Friday, 30 November 2007

United Nations states that CO2 emissions are not that dangerous

The United Nations is promoting a CO2 reduction position for the Bali negotiations that allows the world's largest emitter, China, and sometime in the not so distant future top emitter, India, off the economy-limiting hook.

In pushing this position the UN demonstrates that emitting CO2 is, in fact, not dangerous. Why else would they not impose the same requirement on all countries?

Substitute CO2 emissions for mercury or lead being pumped into rivers and the ocean. Does it make sense to allow China and India, or any other country, a position in which toxic waste is pumped willy nilly into the water system?

Of course not.

Obviously, emitting CO2 can't be that bad...
China and India should be spared the full burden of fighting climate change, the United Nations said on Tuesday in an agenda-setting report published just days ahead of an intergovernmental conference to agree to a successor to the Kyoto protocols.

The report of the UN Development Programme recommends that countries such as China and India should be required to reduce their emissions by only 20 per cent by 2050, while the rich industrialised countries shoulder a cut of 80 per cent.

The report will provide ammunition for developing countries wishing to avoid adopting stringent targets on emissions. China, India and others have argued that rich countries should carry more responsibility for the climate because most of the stock of greenhouse gases in the atmosphere came from the growth of their industry.

But the White House made it clear at international meetings on climate change in September that it would not sign up to any agreement that did not include China and the other developing nations going through rapid industrialisation.

Heated discussions over the share of the burden that each country should take for cutting emissions are likely to be the main focus of UN talks on climate change beginning next week in Bali, Indonesia. The talks, the most important since the Kyoto protocol was drafted in 1997, will mark the first negotiations on a potential successor to the treaty, the main provisions of which expire in 2012.

The report estimates that the world needs to spend about 1.6 per cent of gross domestic product each year until 2030 in order to prevent emissions rising to dangerous levels. Developed countries should aim to cut their emissions by 30 per cent by 2020, the UNDP report said.

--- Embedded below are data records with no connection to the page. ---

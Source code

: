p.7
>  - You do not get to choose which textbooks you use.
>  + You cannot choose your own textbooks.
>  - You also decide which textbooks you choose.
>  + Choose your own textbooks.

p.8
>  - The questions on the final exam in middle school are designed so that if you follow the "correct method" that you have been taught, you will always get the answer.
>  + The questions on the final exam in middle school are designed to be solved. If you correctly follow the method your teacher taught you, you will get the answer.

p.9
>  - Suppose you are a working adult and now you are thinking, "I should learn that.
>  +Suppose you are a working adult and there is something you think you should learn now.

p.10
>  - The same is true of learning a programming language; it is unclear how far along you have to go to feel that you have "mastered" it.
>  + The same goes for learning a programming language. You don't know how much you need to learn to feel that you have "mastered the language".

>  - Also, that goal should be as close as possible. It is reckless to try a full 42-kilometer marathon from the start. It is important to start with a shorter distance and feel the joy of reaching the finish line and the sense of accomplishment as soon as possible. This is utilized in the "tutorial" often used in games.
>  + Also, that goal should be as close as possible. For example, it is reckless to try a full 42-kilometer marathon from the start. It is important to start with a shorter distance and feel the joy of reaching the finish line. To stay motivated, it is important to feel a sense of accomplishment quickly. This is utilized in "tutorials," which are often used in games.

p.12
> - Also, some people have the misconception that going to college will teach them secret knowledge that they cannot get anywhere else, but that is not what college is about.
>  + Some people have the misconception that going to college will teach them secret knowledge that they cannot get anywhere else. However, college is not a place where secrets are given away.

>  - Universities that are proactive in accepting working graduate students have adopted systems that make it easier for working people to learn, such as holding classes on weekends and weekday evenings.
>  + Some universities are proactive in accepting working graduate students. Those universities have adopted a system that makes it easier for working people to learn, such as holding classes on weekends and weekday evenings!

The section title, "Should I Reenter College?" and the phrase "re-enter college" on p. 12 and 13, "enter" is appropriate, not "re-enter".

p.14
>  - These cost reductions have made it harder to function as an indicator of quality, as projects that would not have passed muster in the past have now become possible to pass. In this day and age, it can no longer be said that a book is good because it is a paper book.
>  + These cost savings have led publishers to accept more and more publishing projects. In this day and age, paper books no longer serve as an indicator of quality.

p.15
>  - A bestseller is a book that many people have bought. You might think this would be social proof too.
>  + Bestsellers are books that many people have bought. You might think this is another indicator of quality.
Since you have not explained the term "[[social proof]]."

In a sign of the scale of the task facing ministers at Bali the report also risked opening old wounds by questioning whether the carbon-trading system established at Kyoto was less effective at reducing emissions than a straightforward carbon tax – such as the one proposed on Tuesday by Nicolas Sarkozy, the French president, in Beijing.

Kevin Watkins, lead author of the report, said: “Cap-and-trade is not particularly working. We need to develop the strategy into a carbon tax.”

Emissions trading finally started under the Kyoto protocol in 2005, and last year the market was worth about $30bn, according to the World Bank. Most of the transactions took place under the European Union’s emissions trading system, which was designed to help EU member states meet their commitments to cut emissions under the protocol.

Mr Watkins told the Financial Times: “If the rich countries can cut emissions by 80 per cent we have a 50:50 chance of [limiting] temperature rises to 2 degrees Celsius above pre-industrial levels [which scientists say is the limit of safety].”

The UN’s report came as internet search company Google supplied fresh evidence of investor enthusiasm for low-carbon technology by saying that it would branch out into renewable energy.